As a medical professional you are always taught to start the list of possible diagnosis with the most dangerous life threatening ones first and the least dangerous ones to the patient last. The first diagnosis thoughts should always include what will kill my patient. Let's take chest pain for example. Things like aortic dissections, ruptured aortic aneurysm, pulmonary emboli, and obviously heart attacks are all on the first list. Relatively benign conditions like heartburn come last because nobody dies from heartburn. But you can't walk into an emergency room and say you have chest pain then get upset that the doctors and nurses want to start treating you for a possible heart attack right from the start. You can sit in the waiting room for hours with heartburn, you might be dead if you sit in the waiting room for hours with a heart attack.
So the question becomes when you want to trigger the use of oxygen you are essentially starting the trigger for something much more serious. Since you can't tell (using the chest pain analogy) how dangerous the situation is you have to play it out until the conclusion once the ball starts rolling. So if you didn't think it was that serious to start then you shouldn't be using the boat's oxygen supply that is there for an actual emergency. If you think that a dive boat should provide oxygen to divers to help with tired and fatigued divers then you are essentially advocating that they dive boat provide assistance for divers to determine on their own whether or not they have a life threatening condition.
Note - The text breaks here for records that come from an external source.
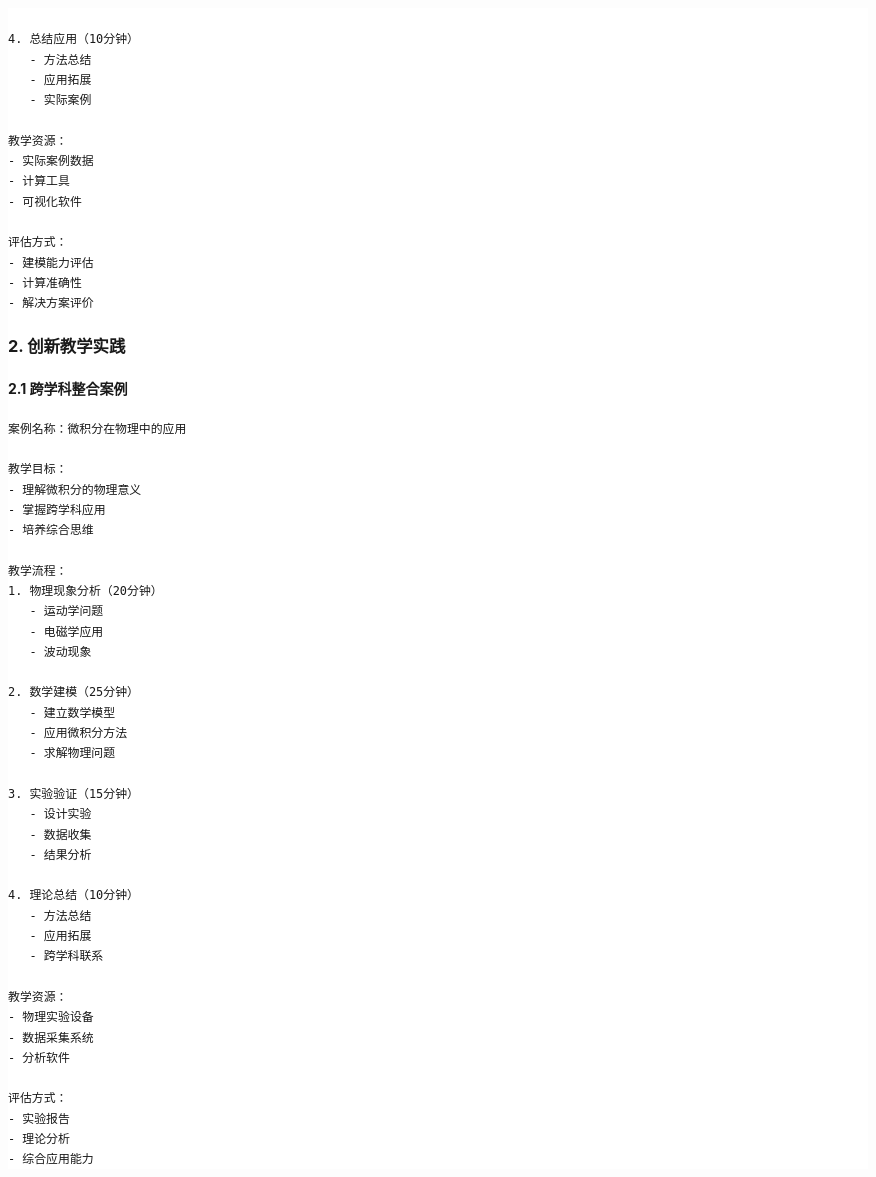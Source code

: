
 ```教学案例

4. 总结应用（10分钟）
   - 方法总结
   - 应用拓展
   - 实际案例

教学资源：
- 实际案例数据
- 计算工具
- 可视化软件

评估方式：
- 建模能力评估
- 计算准确性
- 解决方案评价
```

### 2. 创新教学实践

#### 2.1 跨学科整合案例

```教学案例
案例名称：微积分在物理中的应用

教学目标：
- 理解微积分的物理意义
- 掌握跨学科应用
- 培养综合思维

教学流程：
1. 物理现象分析（20分钟）
   - 运动学问题
   - 电磁学应用
   - 波动现象

2. 数学建模（25分钟）
   - 建立数学模型
   - 应用微积分方法
   - 求解物理问题

3. 实验验证（15分钟）
   - 设计实验
   - 数据收集
   - 结果分析

4. 理论总结（10分钟）
   - 方法总结
   - 应用拓展
   - 跨学科联系

教学资源：
- 物理实验设备
- 数据采集系统
- 分析软件

评估方式：
- 实验报告
- 理论分析
- 综合应用能力
```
As I tell my patients, you don't really have the knowledge and training to make those determinations so I would prefer you simply come in to the office or more likely go to the emergency room and get checked out.
What I have noticed from patients when they call with chest pain they want be to tell them over the phone they are not having a heart attack. Unfortunately I can't tell them that until they have an EKG and blood test. Sometimes it's easy to tell and they go home from the ER in a few hours. Sometimes it take overnight testing to make sure they are not having a heart attack. And every once in a while they are actually having a heart attack. About 10 years ago a patient wanted to be seen for that very scenario. They insisted their chest pain was really heartburn but when I looked at the EKG they were in fact having a heart attack. Fortunately they did well but it could have been a disaster. So ever since I've changed my policy that I always send patients to the ER for evaluation. And that's not because I'm afraid I'm going to get sued. It's because if you are having a heart attack you don't want to waste the time from being seen here in my office and then going over to the hospital by ambulance, you should be in the ER where they can get a cardiologist and get you into the cath lab asap.
Since the risk factors for DCI/AGE are missed safety stops and stress like long surface swims or any accident in general the question "do you need oxygen" is the equivalent of asking might you possibly have a dive related injury. And since that dive related injury might get better with oxygen you wouldn't be able to tell if you are simply tired or have something more serious you sort of need to have the events unfold medically. To me it's an all or none issue.
Wow, that was longer than I expected.